TAMPA, Fla. — Domingo German, officially back on the field Thursday with Yankees pitchers and catchers after serving an 81-game suspension for violating MLB’s domestic violence policy, may have some work to do in the clubhouse.
While the team hierarchy was satisfied after offseason conversations with German that he felt remorse and had grown as a person, it might be a different matter with some of his teammates.
Should German, 28, address the team at some point? "That’s a tough question," reliever Zack Britton said Thursday afternoon. "I don’t think he owes anything to me. I think it’s off-the-field stuff that he needs to take care of. Sometimes you don’t get to control who your teammates are, and that’s the situation. I don’t agree with what he did. I don’t think it has any place in the game or off the field at all."
Britton later said: "My job is to go out there and pitch and do my job, so that’s kind of what my concern is right there. But [German] doesn’t owe me anything. I think that’s something that he’s going to have to deal with on his own and make better choices going forward."

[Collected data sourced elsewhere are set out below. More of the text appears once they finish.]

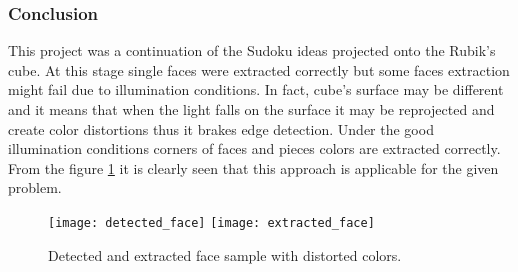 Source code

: \documentclass[../../main]{subfiles}
\begin{document}
\subsubsection{Conclusion}

This project was a continuation of the Sudoku ideas projected onto the Rubik's cube. At this stage single faces were extracted correctly but some faces extraction might fail due to illumination conditions. In fact, cube's surface may be different and it means that when the light falls on the surface it may be reprojected and create color distortions thus it brakes edge detection. Under the good illumination conditions corners of faces and pieces colors are extracted correctly.  From the figure \ref{fig:rubiks_cube_face_detected} it is clearly seen that this approach is applicable for the given problem.

\begin{figure} [ht]
    \begin{center}
        \texttt{[image: detected\_face]}
        \texttt{[image: extracted\_face]}
        \caption{Detected and extracted face sample with distorted colors.}
        \label{fig:rubiks_cube_face_detected}
    \end{center}
\end{figure}
\end{document}
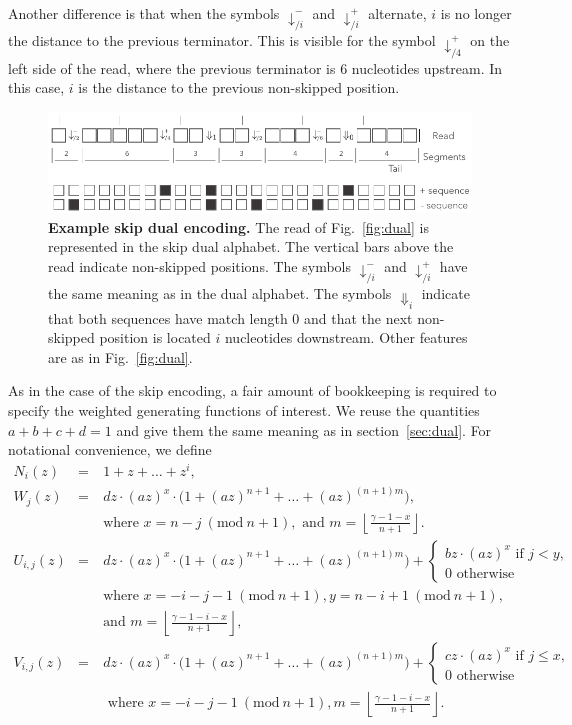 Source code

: \documentclass{article}
\newcommand{\modulo}[1]{\ (\mathrm{mod}\ #1)}
\begin{document}
Another difference is that when the symbols $\downarrow^-_{/i}$ and
$\downarrow^+_{/i}$ alternate, $i$ is no longer the distance to the
previous terminator. This is visible for the symbol $\downarrow^+_{/4}$ on
the left side of the read, where the previous terminator is 6 nucleotides
upstream. In this case, $i$ is the distance to the previous non-skipped
position.

\begin{figure}[h]
\centering
\includegraphics[scale=0.85]{sketch_skip_dual.pdf}
\caption{\textbf{Example skip dual encoding.}
The read of Fig.~\ref{fig:dual} is represented in the skip dual alphabet.
The vertical bars above the read indicate non-skipped positions. The
symbols $\downarrow_{/i}^-$ and $\downarrow_{/i}^+$ have the same meaning
as in the dual alphabet. The symbols $\Downarrow_i$ indicate that both
sequences have match length 0 and that the next non-skipped position is
located $i$ nucleotides downstream. Other features are as in
Fig.~\ref{fig:dual}.}
\label{fig:skip_dual}
\end{figure}

As in the case of the skip encoding, a fair amount of bookkeeping is
required to specify the weighted generating functions of interest.
We reuse the quantities $a+b+c+d=1$ and give them the same meaning as in
section~\ref{sec:dual}. For notational convenience, we define
\begin{eqnarray*}
N_i(z) &=& 1+z+\ldots+z^i, \\
W_j(z) &=& dz \cdot (az)^x \cdot \big( 1 + (az)^{n+1} + \ldots +
  (az)^{(n+1)m} \big), \\
  &\quad& \text{where } x = n-j \modulo{n+1},
  \text{ and } m = \left\lfloor
  \frac{\gamma-1-x}{n+1} \right\rfloor. \\
U_{i,j}(z) &=& dz \cdot (az)^x \cdot
  \big( 1 + (az)^{n+1} + \ldots + (az)^{(n+1)m} \big) +
\begin{cases}
  bz\cdot(az)^x \text{ if } j < y, \\
  0 \text{ otherwise}
\end{cases} \\
  &\quad& \text{where } x = -i-j-1 \modulo{n+1},
  y = n-i+1 \modulo{n+1}, \\
  &\quad& \text{and } m = \left\lfloor \frac{\gamma-1-i-x}{n+1}
    \right\rfloor, \\
V_{i,j}(z) &=& dz \cdot (az)^x \cdot
  \big( 1 + (az)^{n+1} + \ldots + (az)^{(n+1)m} \big) +
\begin{cases}
  cz\cdot(az)^x \text{ if } j \leq x, \\
  0 \text{ otherwise}
\end{cases} \\
  &\quad& \text{ where } x = -i-j-1 \modulo{n+1},
  m = \left\lfloor \frac{\gamma-1-i-x}{n+1} \right\rfloor.
\end{eqnarray*}
\end{document}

General manager Brian Cashman said throughout the offseason that German,18-4 with a 4.03 ERA in 2019 before his suspension late that season that took him out of play for all of 2020, is not guaranteed a roster spot.
While appearing to be physically fine, German raised eyebrows in the organization — and not for the first time — as a result of a social media post on Wednesday night.
On the eve of the first workout, German posted a somewhat cryptic message in Spanish — "everything is over" — on his Instagram account before deleting it. He then put up a simple: "I’m ready."
Last July, German made two other posts on his account that raised red flags. One read, in part: "I think I did my part at Yankee Stadium, if I decide not to come back, I will be very proud of my 11-year professional career. God bless everyone who has supported me."
A shorter post later read: "I’ve left baseball. Thanks everyone."
A couple of days later, German apologized for the posts, and the Yankees thought that particular issue was behind them. Until Wednesday night.
"He and I had a conversation about that," Aaron Boone said Thursday. "I don’t feel like I’m in a position to tell somebody how they’re to express themselves or whatever, [but] certainly we’re paying attention to that stuff.
"First and foremost, we want to make sure that Domingo’s in a good place. When I first heard about it last night and saw it — it was brought to my attention — I was taken aback a little bit and immediately concerned. But I do feel like maybe it was a little bit out of context and a little bit overblown and I am comfortable that he’s doing fine and doing well and is ready to compete."